Page 1 of 3

What should be the next retro-clone?

PostPosted: Wed Dec 09, 2009 12:01 am
by Sanglorian
It's been a couple of years since the last retro-clone was released (well, unless you count Pathfinder). We've seen clones for whitebox D&D, B/E D&D and even the BRP system.

What do you think will come next? 4E's limited GSL and great popularity makes it a candidate. There's no 2E AD&D yet, and surely that wouldn't be too hard to reverse-engineer. Or is there some other game system worthy of the retro-clone treatment?

Re: What should be the next retro-clone?

PostPosted: Wed Dec 09, 2009 2:11 am
by Rob Lang
Good question! I think the retro-clone people will keep adding and updating to the fantasy games they already have but I would like to see retro-cloned.
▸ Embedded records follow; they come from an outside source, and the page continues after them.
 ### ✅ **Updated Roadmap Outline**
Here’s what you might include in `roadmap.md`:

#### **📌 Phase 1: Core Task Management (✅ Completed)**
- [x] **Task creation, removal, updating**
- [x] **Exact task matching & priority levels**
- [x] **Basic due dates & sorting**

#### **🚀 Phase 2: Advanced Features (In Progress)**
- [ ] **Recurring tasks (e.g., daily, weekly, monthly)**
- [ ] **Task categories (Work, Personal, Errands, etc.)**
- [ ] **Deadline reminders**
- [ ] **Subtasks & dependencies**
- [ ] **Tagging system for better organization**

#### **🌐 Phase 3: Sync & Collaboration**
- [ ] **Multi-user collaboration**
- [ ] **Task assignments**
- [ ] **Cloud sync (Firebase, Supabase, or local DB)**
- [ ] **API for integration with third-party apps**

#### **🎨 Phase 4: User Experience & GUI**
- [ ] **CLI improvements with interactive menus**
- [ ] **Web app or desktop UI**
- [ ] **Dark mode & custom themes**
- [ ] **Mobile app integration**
There seems to be so few Vietnam era RPGs.

Re: What should be the next retro-clone?

PostPosted: Wed Dec 09, 2009 5:17 am
by misterecho
James bond could be redone with influence from the daniel craig films, also Bourne elements. The newer espionage films are a little less silly.

Re: What should be the next retro-clone?

PostPosted: Wed Dec 09, 2009 5:53 am
by Rob Lang
Absolutely. James Bond RPG would be very cool.

Re: What should be the next retro-clone?

PostPosted: Wed Dec 09, 2009 6:08 am
by Sanglorian

Re: What should be the next retro-clone?

PostPosted: Wed Dec 09, 2009 9:03 am
by misterecho
I was unware. I now bathe in the light of knowlege. Thank you brother illuminate. :)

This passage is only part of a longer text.